The biggest "gap" in manufacturing is the wages gap. Most new jobs in manufacturing require less skills than a Walmart greeter. They either stand around and press a button or stand around and pull a piece of plastic off a part. Manufacturers aren't willing to pay much more than $MinimumWage per hour for this job. The people who apply for these jobs are just a revolving door that cycle through all the local manufacturers once they get bored. And then manufacturers complain because they can't find someone who wants minimum wage and wants to press a button for the next 30 years and is dependable. They cite "work ethic". Technology and capitalism are the only one's we can blame in this situation.
"Blame technology and capitalism"? Are you advocating that a higher minimum wage would fix this? How exactly would pricing labor above it's actual value cause MORE of it?
If these manufactured products can't be brought to market without the button pushers, the value of the button pushing is almost certainly higher than minimum wage.
In which case the minimum wage is unnecessary. I had one of these button pushing jobs (well it was more complicated than that, but still not demanding), and was paid well above minimum wage.

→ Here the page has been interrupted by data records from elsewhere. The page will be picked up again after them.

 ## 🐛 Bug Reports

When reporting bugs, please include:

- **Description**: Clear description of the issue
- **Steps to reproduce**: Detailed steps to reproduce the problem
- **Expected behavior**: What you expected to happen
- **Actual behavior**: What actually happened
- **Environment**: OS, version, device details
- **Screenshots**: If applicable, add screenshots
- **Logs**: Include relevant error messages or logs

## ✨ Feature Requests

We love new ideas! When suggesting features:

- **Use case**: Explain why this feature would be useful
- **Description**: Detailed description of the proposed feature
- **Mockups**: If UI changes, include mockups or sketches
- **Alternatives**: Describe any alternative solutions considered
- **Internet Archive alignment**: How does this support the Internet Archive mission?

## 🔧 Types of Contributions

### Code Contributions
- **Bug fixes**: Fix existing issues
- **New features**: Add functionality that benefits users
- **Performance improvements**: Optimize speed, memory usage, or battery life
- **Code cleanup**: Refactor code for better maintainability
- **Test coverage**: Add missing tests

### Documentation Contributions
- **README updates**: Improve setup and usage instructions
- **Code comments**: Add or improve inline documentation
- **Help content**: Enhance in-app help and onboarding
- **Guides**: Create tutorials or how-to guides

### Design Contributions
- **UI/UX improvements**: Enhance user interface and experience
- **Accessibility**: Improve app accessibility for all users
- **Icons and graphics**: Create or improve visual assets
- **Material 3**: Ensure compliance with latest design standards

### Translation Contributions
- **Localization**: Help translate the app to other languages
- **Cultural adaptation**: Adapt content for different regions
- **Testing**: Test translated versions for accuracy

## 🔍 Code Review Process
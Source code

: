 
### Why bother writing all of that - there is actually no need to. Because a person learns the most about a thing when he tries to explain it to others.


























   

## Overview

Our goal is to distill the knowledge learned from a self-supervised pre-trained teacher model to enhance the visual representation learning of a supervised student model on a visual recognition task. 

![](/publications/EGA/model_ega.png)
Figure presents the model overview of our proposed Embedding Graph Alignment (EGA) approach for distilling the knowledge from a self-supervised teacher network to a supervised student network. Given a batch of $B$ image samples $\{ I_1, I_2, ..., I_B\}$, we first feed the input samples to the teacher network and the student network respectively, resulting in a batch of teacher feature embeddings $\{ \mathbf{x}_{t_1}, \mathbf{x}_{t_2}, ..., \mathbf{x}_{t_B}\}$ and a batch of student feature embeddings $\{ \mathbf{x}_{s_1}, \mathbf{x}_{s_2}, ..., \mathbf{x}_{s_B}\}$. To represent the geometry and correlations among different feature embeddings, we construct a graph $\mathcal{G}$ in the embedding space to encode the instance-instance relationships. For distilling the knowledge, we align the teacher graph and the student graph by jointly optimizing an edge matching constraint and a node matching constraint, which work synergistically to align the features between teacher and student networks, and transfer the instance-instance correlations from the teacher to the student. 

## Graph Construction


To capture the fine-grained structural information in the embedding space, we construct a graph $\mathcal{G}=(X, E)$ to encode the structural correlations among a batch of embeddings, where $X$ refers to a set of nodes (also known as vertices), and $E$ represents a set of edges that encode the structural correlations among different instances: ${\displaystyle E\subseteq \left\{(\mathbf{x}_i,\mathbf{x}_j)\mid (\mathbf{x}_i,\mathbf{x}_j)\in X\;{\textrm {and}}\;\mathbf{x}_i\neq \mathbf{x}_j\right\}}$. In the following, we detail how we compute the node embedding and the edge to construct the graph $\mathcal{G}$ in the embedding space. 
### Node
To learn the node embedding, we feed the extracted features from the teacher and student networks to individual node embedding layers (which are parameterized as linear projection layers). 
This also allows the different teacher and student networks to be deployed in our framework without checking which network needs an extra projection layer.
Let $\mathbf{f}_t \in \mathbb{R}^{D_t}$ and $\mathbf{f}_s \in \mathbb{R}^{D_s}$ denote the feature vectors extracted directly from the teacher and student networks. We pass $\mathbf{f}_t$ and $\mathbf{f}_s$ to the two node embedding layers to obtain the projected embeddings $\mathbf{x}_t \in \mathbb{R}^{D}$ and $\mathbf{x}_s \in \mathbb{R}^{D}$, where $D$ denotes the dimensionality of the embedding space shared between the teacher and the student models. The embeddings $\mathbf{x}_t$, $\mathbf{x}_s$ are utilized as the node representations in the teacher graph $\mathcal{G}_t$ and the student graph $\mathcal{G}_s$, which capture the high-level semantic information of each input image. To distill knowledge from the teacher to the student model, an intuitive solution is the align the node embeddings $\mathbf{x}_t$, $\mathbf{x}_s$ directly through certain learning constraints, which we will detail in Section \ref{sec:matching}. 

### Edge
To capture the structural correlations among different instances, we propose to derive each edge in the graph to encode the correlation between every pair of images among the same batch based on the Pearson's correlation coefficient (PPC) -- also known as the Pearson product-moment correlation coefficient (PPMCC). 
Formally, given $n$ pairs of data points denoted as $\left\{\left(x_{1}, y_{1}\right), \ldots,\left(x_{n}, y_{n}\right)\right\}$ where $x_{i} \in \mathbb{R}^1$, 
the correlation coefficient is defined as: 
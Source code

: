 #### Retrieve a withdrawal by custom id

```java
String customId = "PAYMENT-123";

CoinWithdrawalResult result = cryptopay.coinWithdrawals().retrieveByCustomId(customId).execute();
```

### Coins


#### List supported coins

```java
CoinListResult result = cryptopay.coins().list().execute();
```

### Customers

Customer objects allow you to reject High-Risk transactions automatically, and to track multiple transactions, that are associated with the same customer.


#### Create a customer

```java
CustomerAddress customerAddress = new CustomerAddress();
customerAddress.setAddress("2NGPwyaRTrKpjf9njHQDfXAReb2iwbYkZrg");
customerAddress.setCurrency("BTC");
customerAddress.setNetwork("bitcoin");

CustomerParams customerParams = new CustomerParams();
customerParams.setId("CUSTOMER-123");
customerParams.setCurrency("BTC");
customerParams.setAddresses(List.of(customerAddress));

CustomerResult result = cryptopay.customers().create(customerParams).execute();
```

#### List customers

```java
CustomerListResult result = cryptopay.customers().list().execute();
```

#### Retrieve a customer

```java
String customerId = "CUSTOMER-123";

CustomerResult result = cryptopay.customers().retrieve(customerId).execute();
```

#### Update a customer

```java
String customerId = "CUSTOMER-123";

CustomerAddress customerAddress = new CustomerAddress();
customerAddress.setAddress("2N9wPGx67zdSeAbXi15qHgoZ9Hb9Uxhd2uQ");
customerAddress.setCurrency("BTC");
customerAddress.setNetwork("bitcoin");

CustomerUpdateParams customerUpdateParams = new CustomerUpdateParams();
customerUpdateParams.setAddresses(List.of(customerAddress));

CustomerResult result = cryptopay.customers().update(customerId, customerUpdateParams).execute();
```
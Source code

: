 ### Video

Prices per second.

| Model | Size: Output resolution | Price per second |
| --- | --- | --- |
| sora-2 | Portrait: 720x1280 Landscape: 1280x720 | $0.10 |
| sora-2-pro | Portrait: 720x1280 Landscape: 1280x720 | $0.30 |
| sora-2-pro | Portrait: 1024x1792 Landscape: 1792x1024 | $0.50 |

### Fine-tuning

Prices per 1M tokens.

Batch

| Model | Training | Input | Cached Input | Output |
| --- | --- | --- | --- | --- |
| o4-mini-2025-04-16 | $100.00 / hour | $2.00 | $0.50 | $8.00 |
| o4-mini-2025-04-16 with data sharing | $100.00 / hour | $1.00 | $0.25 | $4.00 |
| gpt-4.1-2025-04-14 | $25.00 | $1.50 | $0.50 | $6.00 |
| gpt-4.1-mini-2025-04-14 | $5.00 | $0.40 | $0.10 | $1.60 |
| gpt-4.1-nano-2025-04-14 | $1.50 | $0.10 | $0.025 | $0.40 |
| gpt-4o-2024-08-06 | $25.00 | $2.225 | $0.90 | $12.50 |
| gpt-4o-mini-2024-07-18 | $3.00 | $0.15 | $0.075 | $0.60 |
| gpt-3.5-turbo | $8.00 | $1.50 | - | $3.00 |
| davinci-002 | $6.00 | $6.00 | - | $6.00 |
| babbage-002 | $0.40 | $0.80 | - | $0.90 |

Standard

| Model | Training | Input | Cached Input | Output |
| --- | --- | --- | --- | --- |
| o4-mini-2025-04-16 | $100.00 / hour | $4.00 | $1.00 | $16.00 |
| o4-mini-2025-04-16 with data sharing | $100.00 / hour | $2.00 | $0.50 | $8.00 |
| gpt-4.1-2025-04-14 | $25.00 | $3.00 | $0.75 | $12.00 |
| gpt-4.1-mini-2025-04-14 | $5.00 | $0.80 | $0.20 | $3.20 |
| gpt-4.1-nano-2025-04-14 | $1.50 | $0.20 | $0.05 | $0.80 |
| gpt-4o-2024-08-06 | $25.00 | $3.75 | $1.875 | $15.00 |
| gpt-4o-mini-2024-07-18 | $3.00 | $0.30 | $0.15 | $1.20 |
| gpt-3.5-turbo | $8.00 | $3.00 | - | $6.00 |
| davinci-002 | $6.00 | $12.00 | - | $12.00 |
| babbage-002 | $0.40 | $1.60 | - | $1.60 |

Exactly where I was going to go. Economies are about allocation of finite resources (labor being one of those). If a company is so poorly ran that it can't determine the correct price it's willing to pay for labor through cost-benefit analysis, I'd rather it not exist. Politically, we have a thing for making it harder for bad companies to fail.
Agreed! There are bad businesses making bad decisions all the time. Just waiting for someone to come eat their lunch. But we sort of shelter them from those consequences.
My only disagreement with you is that I'm happy for a bad business to exist as long as it can manage it. I just don't think we should save them from being destroyed by their dysfunction.
I agree, bad companies should fail. But we discourage their failure because when they do, people are out on the street. And good companies don't spring up as often as we would like.
Employees' loyalty is also a value they provide - as proven by companies complaining about lack of it. Apparently this loyalty is not priced into the paychecks.
I don't think he's saying it would. I think he's saying that a hiring-employment gap means wages should rise. That brings in more employees, while pricing out some marginal job postings.
What we have right now is moderate unemployment, static wages, and an industry insisting they can't find employees. If we accept the article's premise that it's not about irreducible skill shortages (i.e. skills are available, or on-job training is an option) then something is badly wrong with that gap.
There's a known pattern where an industry yells about how they can't find employees until some external force solves the problem for them: usually rising unemployment or government-funded training initiatives and subsidies. This is especially rewarding if people get educated/trained into your industry specifically, and therefore can't easily change careers and get value from their labor. Basically you keep wages low and beat your breast until someone hands you a captive labor force.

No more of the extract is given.